Ace of Spades said:
The inconsistency of feminism and chivalry. I'm really tempted to just sit down, fold my arms, and demand that the female species collectively decide whether it's acceptable for me to hold the door open for a woman. That and the romanticized view of alcohol that most of my peers seem to hold. I'm quite tired of being told that I'm uptight or boring because I don't see the appeal in being drunk.
Read my posts in the thread. Women want to be treated with respect. If you try to actively do that, you're fine. But specifically:
This is not something that is inherent in women. It is inherent in HUMANS. ALL people do this. All people are hypocrites.
Also, wanting FAIR and EQUITABLE treatment =/= special treatment. The fact of the matter is, women have traditionally gotten less than equitable treatment.
The next time you think a woman is demanding fair treatment, try to place yourself in her shoes, and use something called the pile-on-principle. Throughout the course of any day, as woman, I usually encounter several individuals (male) who in one way or another think I am incompetent. They don't trust me with certain work loads or tasks. Now imagine this happens for hours on end. And it's hard to say anything in the position you are in - things keep *piling* on (this is a key word).
Now imagine that woman is walking towards a door, and you, as a man, open it for her. That's not a bad thing to do - it's quite nice. But all day long, she's been feeling like men have been assuming she's incapable of doing anything for herself. She's been *piled on*. Just the simple act of opening a door for her can be upsetting, because it's just one more thing that it seems men are assuming she can't do.
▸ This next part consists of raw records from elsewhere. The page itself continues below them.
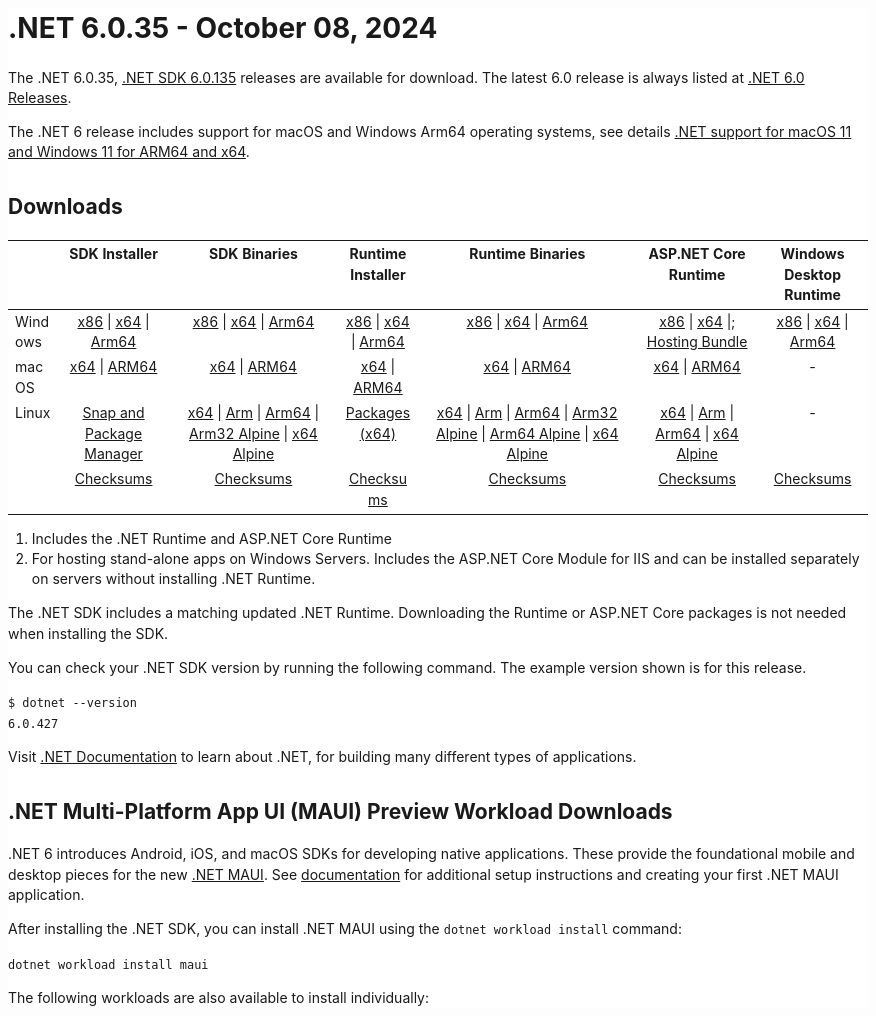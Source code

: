# .NET 6.0.35 - October 08, 2024

The .NET 6.0.35, [.NET SDK 6.0.135](6.0.135.md) releases are available for download. The latest 6.0 release is always listed at [.NET 6.0 Releases](../README.md).

The .NET 6 release includes support for macOS and Windows Arm64 operating systems, see details [.NET support for macOS 11 and Windows 11 for ARM64 and x64](https://github.com/dotnet/sdk/issues/22380).

## Downloads

|           | SDK Installer                        | SDK Binaries                 | Runtime Installer                                        | Runtime Binaries                                 | ASP.NET Core Runtime           |Windows Desktop Runtime          |
| --------- | :------------------------------------------:     | :----------------------:                 | :---------------------------:                            | :-------------------------:                      | :-----------------:            | :-----------------:            |
| Windows   | [x86][dotnet-sdk-win-x86.exe] \| [x64][dotnet-sdk-win-x64.exe] \| [Arm64][dotnet-sdk-win-arm64.exe] | [x86][dotnet-sdk-win-x86.zip] \| [x64][dotnet-sdk-win-x64.zip] \|  [Arm64][dotnet-sdk-win-arm64.zip] | [x86][dotnet-runtime-win-x86.exe] \| [x64][dotnet-runtime-win-x64.exe] \| [Arm64][dotnet-runtime-win-arm64.exe] | [x86][dotnet-runtime-win-x86.zip] \| [x64][dotnet-runtime-win-x64.zip] \| [Arm64][dotnet-runtime-win-arm64.zip] | [x86][aspnetcore-runtime-win-x86.exe] \| [x64][aspnetcore-runtime-win-x64.exe] \|; [Hosting Bundle][dotnet-hosting-win.exe] | [x86][windowsdesktop-runtime-win-x86.exe] \| [x64][windowsdesktop-runtime-win-x64.exe] \| [Arm64][windowsdesktop-runtime-win-arm64.exe] |
| macOS     | [x64][dotnet-sdk-osx-x64.pkg] \| [ARM64][dotnet-sdk-osx-arm64.pkg] | [x64][dotnet-sdk-osx-x64.tar.gz] \| [ARM64][dotnet-sdk-osx-arm64.tar.gz]  | [x64][dotnet-runtime-osx-x64.pkg] \| [ARM64][dotnet-runtime-osx-arm64.pkg] | [x64][dotnet-runtime-osx-x64.tar.gz] \| [ARM64][dotnet-runtime-osx-arm64.tar.gz]| [x64][aspnetcore-runtime-osx-x64.tar.gz] \| [ARM64][aspnetcore-runtime-osx-arm64.tar.gz] | - |
| Linux     |  [Snap and Package Manager](../install-linux.md)  | [x64][dotnet-sdk-linux-x64.tar.gz] \| [Arm][dotnet-sdk-linux-arm.tar.gz]  \| [Arm64][dotnet-sdk-linux-arm64.tar.gz] \| [Arm32 Alpine][dotnet-sdk-linux-musl-arm.tar.gz]  \| [x64 Alpine][dotnet-sdk-linux-musl-x64.tar.gz] | [Packages (x64)][linux-packages] | [x64][dotnet-runtime-linux-x64.tar.gz] \| [Arm][dotnet-runtime-linux-arm.tar.gz] \| [Arm64][dotnet-runtime-linux-arm64.tar.gz] \| [Arm32 Alpine][dotnet-runtime-linux-musl-arm.tar.gz] \| [Arm64 Alpine][dotnet-runtime-linux-musl-arm64.tar.gz] \| [x64 Alpine][dotnet-runtime-linux-musl-x64.tar.gz]  | [x64][aspnetcore-runtime-linux-x64.tar.gz]  \| [Arm][aspnetcore-runtime-linux-arm.tar.gz] \| [Arm64][aspnetcore-runtime-linux-arm64.tar.gz] \| [x64 Alpine][aspnetcore-runtime-linux-musl-x64.tar.gz] | - |
|  | [Checksums][checksums-sdk]                             | [Checksums][checksums-sdk]                                      | [Checksums][checksums-runtime]                             | [Checksums][checksums-runtime]  | [Checksums][checksums-runtime]  | [Checksums][checksums-runtime] |

1. Includes the .NET Runtime and ASP.NET Core Runtime
2. For hosting stand-alone apps on Windows Servers. Includes the ASP.NET Core Module for IIS and can be installed separately on servers without installing .NET Runtime.

The .NET SDK includes a matching updated .NET Runtime. Downloading the Runtime or ASP.NET Core packages is not needed when installing the SDK.

You can check your .NET SDK version by running the following command. The example version shown is for this release.

```console
$ dotnet --version
6.0.427
```

Visit [.NET Documentation](https://learn.microsoft.com/dotnet/core/) to learn about .NET, for building many different types of applications.

## .NET Multi-Platform App UI (MAUI) Preview Workload Downloads

.NET 6 introduces Android, iOS, and macOS SDKs for developing native applications. These provide the foundational mobile and desktop pieces for the new [.NET MAUI](https://github.com/dotnet/maui). See [documentation](https://learn.microsoft.com/dotnet/maui/get-started/installation) for additional setup instructions and creating your first .NET MAUI application.

After installing the .NET SDK, you can install .NET MAUI using the `dotnet workload install` command:

```console
dotnet workload install maui
```

The following workloads are also available to install individually:


[checksums-runtime]: https://builds.dotnet.microsoft.com/dotnet/checksums/6.0.35-sha.txt
[checksums-sdk]: https://builds.dotnet.microsoft.com/dotnet/checksums/6.0.35-sha.txt
[dotnet-blog]:  https://devblogs.microsoft.com/dotnet/dotnet-and-dotnet-framework-october-2024-servicing-updates/#net-october-2024-updates
[linux-packages]: ../install-linux.md
[//]: # ( Runtime 6.0.35)
[dotnet-runtime-linux-arm.tar.gz]: https://download.visualstudio.microsoft.com/download/pr/2c52af07-c968-4edd-acb7-766d81766809/9de0174ec8abfc27498b763c0e1bd370/dotnet-runtime-6.0.35-linux-arm.tar.gz
[dotnet-runtime-linux-arm64.tar.gz]: https://download.visualstudio.microsoft.com/download/pr/8f344652-6b7e-4136-b6ca-c1a46d998835/e00bad479ac747a8ddc90e7d006aaa52/dotnet-runtime-6.0.35-linux-arm64.tar.gz
[dotnet-runtime-linux-musl-arm.tar.gz]: https://download.visualstudio.microsoft.com/download/pr/4355d376-a0b5-4b33-8a80-3171b45100bb/d8ee2b66411370f06b55daaaa8bbac4f/dotnet-runtime-6.0.35-linux-musl-arm.tar.gz
[dotnet-runtime-linux-musl-arm64.tar.gz]: https://download.visualstudio.microsoft.com/download/pr/b737d8bf-ec51-490b-a86d-fd6309965ed4/c2631e668020a1114fd5aa54adabb19f/dotnet-runtime-6.0.35-linux-musl-arm64.tar.gz
[dotnet-runtime-linux-musl-x64.tar.gz]: https://download.visualstudio.microsoft.com/download/pr/30443c06-a028-4ccc-88b0-8a98691ec823/d0ee93efc931577aa00eabf7cfea98ad/dotnet-runtime-6.0.35-linux-musl-x64.tar.gz
[dotnet-runtime-linux-x64.tar.gz]: https://download.visualstudio.microsoft.com/download/pr/79e3d66e-14b8-4c20-9816-37c0c0964c8c/98ed84be388dfa1a7db279e9beefbee8/dotnet-runtime-6.0.35-linux-x64.tar.gz
[dotnet-runtime-osx-arm64.pkg]: https://download.visualstudio.microsoft.com/download/pr/58978ceb-5de3-49e2-b571-972825b08f0a/f1bd9b1bb5b25b8c9cee40ed9a3d8023/dotnet-runtime-6.0.35-osx-arm64.pkg
[dotnet-runtime-osx-arm64.tar.gz]: https://download.visualstudio.microsoft.com/download/pr/079437b4-612a-4a5e-be11-decf9fd90666/1932ebb2603542a3b647d958c9412824/dotnet-runtime-6.0.35-osx-arm64.tar.gz
[dotnet-runtime-osx-x64.pkg]: https://download.visualstudio.microsoft.com/download/pr/26920664-d754-4f76-9c99-e69116348e82/a40315371cc607c9f18478c93f2a676a/dotnet-runtime-6.0.35-osx-x64.pkg
[dotnet-runtime-osx-x64.tar.gz]: https://download.visualstudio.microsoft.com/download/pr/55a4f552-2e06-4ecf-bb99-873cc072646f/0b2a5a90c60e8ceb862aa7f7160cf0e8/dotnet-runtime-6.0.35-osx-x64.tar.gz
[dotnet-runtime-win-arm64.exe]: https://download.visualstudio.microsoft.com/download/pr/a223c45b-4777-4056-aea2-653c576d8115/bf8af63c6e625be4afa85ec093e81e65/dotnet-runtime-6.0.35-win-arm64.exe
[dotnet-runtime-win-arm64.zip]: https://download.visualstudio.microsoft.com/download/pr/1066aa1a-7ef7-479f-b503-e70de2870136/0155525b5873f4f56085b755c476551f/dotnet-runtime-6.0.35-win-arm64.zip
[dotnet-runtime-win-x64.exe]: https://download.visualstudio.microsoft.com/download/pr/c4f65621-b36b-46a9-8380-d5b660bef27e/0185fd72055dcdca86166b99add71686/dotnet-runtime-6.0.35-win-x64.exe
[dotnet-runtime-win-x64.zip]: https://download.visualstudio.microsoft.com/download/pr/1c020376-0cd2-47c5-81b6-136c7a12886c/665f124707f1e9373110cf36bec859aa/dotnet-runtime-6.0.35-win-x64.zip
[dotnet-runtime-win-x86.exe]: https://download.visualstudio.microsoft.com/download/pr/a90fb5dc-f488-400e-85ca-843a13640f56/483d24638cc2bedaddab43734aa2e447/dotnet-runtime-6.0.35-win-x86.exe
[dotnet-runtime-win-x86.zip]: https://download.visualstudio.microsoft.com/download/pr/03918769-c10a-437d-9906-ebf7c5d0e77d/f49b6a1b975056324396d746bf9aea2a/dotnet-runtime-6.0.35-win-x86.zip
[//]: # ( WindowsDesktop 6.0.35)
[windowsdesktop-runtime-win-arm64.exe]: https://download.visualstudio.microsoft.com/download/pr/59aa44e0-fc7b-49e3-a47b-9b9b186e5716/f819ee6c199b807772b9d313317a0c39/windowsdesktop-runtime-6.0.35-win-arm64.exe
[windowsdesktop-runtime-win-x64.exe]: https://download.visualstudio.microsoft.com/download/pr/0bfb4b48-9221-491f-8157-eed2307f13e6/3d7890b36ae32759d141633afd43787e/windowsdesktop-runtime-6.0.35-win-x64.exe
[windowsdesktop-runtime-win-x86.exe]: https://download.visualstudio.microsoft.com/download/pr/1ae73e99-0083-4dbb-b0c1-438385f1b593/3dadc5bcb35f51e35741ecb4429f51be/windowsdesktop-runtime-6.0.35-win-x86.exe
[//]: # ( ASP 6.0.35)
[aspnetcore-runtime-linux-arm.tar.gz]: https://download.visualstudio.microsoft.com/download/pr/44b0aa96-3ad1-4406-946f-680e9a52897b/8a6b84db7a63924f98b4197ce07313be/aspnetcore-runtime-6.0.35-linux-arm.tar.gz
[aspnetcore-runtime-linux-arm64.tar.gz]: https://download.visualstudio.microsoft.com/download/pr/5b5b9407-22c3-4ea4-aefe-c958ea78e7d1/1abb142a2ff944d822d133af369dbe21/aspnetcore-runtime-6.0.35-linux-arm64.tar.gz
[aspnetcore-runtime-linux-musl-x64.tar.gz]: https://download.visualstudio.microsoft.com/download/pr/69cd357d-c16c-4578-a109-8fbcdd5f0e30/9c6b46794e4c784fdec1990ffeffb021/aspnetcore-runtime-6.0.35-linux-musl-x64.tar.gz
[aspnetcore-runtime-linux-x64.tar.gz]: https://download.visualstudio.microsoft.com/download/pr/ccdb3628-8f55-411b-b0f1-669d42604ad8/81283ab8762aaab1be72772711f07f86/aspnetcore-runtime-6.0.35-linux-x64.tar.gz
[aspnetcore-runtime-osx-arm64.tar.gz]: https://download.visualstudio.microsoft.com/download/pr/ebda945e-7bb9-4079-b4f2-6a444bbc8d4c/1b7c0b929586db13610d8613329a9fba/aspnetcore-runtime-6.0.35-osx-arm64.tar.gz
[aspnetcore-runtime-osx-x64.tar.gz]: https://download.visualstudio.microsoft.com/download/pr/12e0840c-f541-4796-9b7d-7c4568f6af78/41fd0ea7532a0f0e26a6a8755103856e/aspnetcore-runtime-6.0.35-osx-x64.tar.gz
[aspnetcore-runtime-win-x64.exe]: https://download.visualstudio.microsoft.com/download/pr/0f4f225d-77c1-47e4-be10-aece9616dae5/f6dc39b1e9c4885c9ecac992bd159871/aspnetcore-runtime-6.0.35-win-x64.exe
[aspnetcore-runtime-win-x86.exe]: https://download.visualstudio.microsoft.com/download/pr/211dee9b-dd5e-48a3-ab5d-7f89464f12d0/768a2d923d1b5ee0cf58890289cda879/aspnetcore-runtime-6.0.35-win-x86.exe
[dotnet-hosting-win.exe]: https://download.visualstudio.microsoft.com/download/pr/59c72253-7750-4f34-8804-4fb326754c4f/b83a6a459d49b6127757b4f873ba459f/dotnet-hosting-6.0.35-win.exe
[//]: # ( SDK 6.0.427)
[dotnet-sdk-linux-arm.tar.gz]: https://download.visualstudio.microsoft.com/download/pr/7ba415c7-4750-44a2-9007-1bdcdee75c34/05c4467df0d7b5de0bc228a25e342ea4/dotnet-sdk-6.0.427-linux-arm.tar.gz
[dotnet-sdk-linux-arm64.tar.gz]: https://download.visualstudio.microsoft.com/download/pr/30d99992-ae6a-45b8-a8b3-560d2e587ea8/a35304fce1d8a6f5c76a2ccd8da9d431/dotnet-sdk-6.0.427-linux-arm64.tar.gz
[dotnet-sdk-linux-musl-arm.tar.gz]: https://download.visualstudio.microsoft.com/download/pr/58a54963-a8a8-44fc-bfc2-c2e87e066656/7d0a5a831d123b801c55bd6993c9e69b/dotnet-sdk-6.0.427-linux-musl-arm.tar.gz
[dotnet-sdk-linux-musl-x64.tar.gz]: https://download.visualstudio.microsoft.com/download/pr/8db04a7e-0da2-4064-b17a-c36888961d8a/3919a6cc424dc0dfd581569d02f1db54/dotnet-sdk-6.0.427-linux-musl-x64.tar.gz
[dotnet-sdk-linux-x64.tar.gz]: https://download.visualstudio.microsoft.com/download/pr/12ee34e8-640c-400e-a6dc-4892b442df92/81d40fc98a5bbbfbafa4cc1ab86d6288/dotnet-sdk-6.0.427-linux-x64.tar.gz
[dotnet-sdk-osx-arm64.pkg]: https://download.visualstudio.microsoft.com/download/pr/00530a6e-d2da-4c65-aa81-24cd1b8d7012/1213e0922920e0939d81f3d687a49725/dotnet-sdk-6.0.427-osx-arm64.pkg
[dotnet-sdk-osx-arm64.tar.gz]: https://download.visualstudio.microsoft.com/download/pr/9354e51e-f557-4d99-8b0c-53bb03055201/8267bd56eb17a930408805fc986e8b98/dotnet-sdk-6.0.427-osx-arm64.tar.gz
[dotnet-sdk-osx-x64.pkg]: https://download.visualstudio.microsoft.com/download/pr/82d434e3-1910-40be-bf9e-a4ed5439d336/259a9d70a9bc501a73d167fa473e8fda/dotnet-sdk-6.0.427-osx-x64.pkg
[dotnet-sdk-osx-x64.tar.gz]: https://download.visualstudio.microsoft.com/download/pr/fb30dfb9-b1d0-46a1-a59f-ae1037158de1/83d66d2d78b8ae231c3ded22f1832537/dotnet-sdk-6.0.427-osx-x64.tar.gz
[dotnet-sdk-win-arm64.exe]: https://download.visualstudio.microsoft.com/download/pr/a9eb3bfc-93cd-45ff-846c-b9782577db8d/9b15e12bb8e4bb253d46688da4556f14/dotnet-sdk-6.0.427-win-arm64.exe
[dotnet-sdk-win-arm64.zip]: https://download.visualstudio.microsoft.com/download/pr/289b1083-04b7-4752-bd1e-8166f9987bee/92c021f741718f8b5374f1df09235557/dotnet-sdk-6.0.427-win-arm64.zip
[dotnet-sdk-win-x64.exe]: https://download.visualstudio.microsoft.com/download/pr/d28a1003-167b-4223-b7fe-5e4c35d462af/a34a42006700d482816b24224ff3425c/dotnet-sdk-6.0.427-win-x64.exe
[dotnet-sdk-win-x64.zip]: https://download.visualstudio.microsoft.com/download/pr/493caf1f-df72-4ed8-b011-fd5c0a721dbc/b166ce2a487008737ccecb26d20c2a01/dotnet-sdk-6.0.427-win-x64.zip
[dotnet-sdk-win-x86.exe]: https://download.visualstudio.microsoft.com/download/pr/2be51326-ca0c-4f59-a9d0-e25f83d26619/395afb7637c53c6a3d05fdf60f1a2e23/dotnet-sdk-6.0.427-win-x86.exe
[dotnet-sdk-win-x86.zip]: https://download.visualstudio.microsoft.com/download/pr/08d6f254-25f6-4b3e-a0da-d73d7f4f4ac8/05986f2326dd16f95c8f6d833bb8d5b8/dotnet-sdk-6.0.427-win-x86.zip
Do you see how she could be upset? That's not saying she's entirely in the right. But try to think next time, before you disparage a woman for requesting 'special treatment' or exerting independence, that perhaps she's had experiences that have made her feel inconsequential do to members of your gender.
I hope that makes sense.
But, again, I ultimately will go back to my last point: maybe some women will ask for special treatment regardless of their experiences. The point is, MEN do to. All humans do; we innately think we are deserving of certain treatment in some contexts at some points in our lives. Unfortunately, in this topic at least, only women are being called out for it.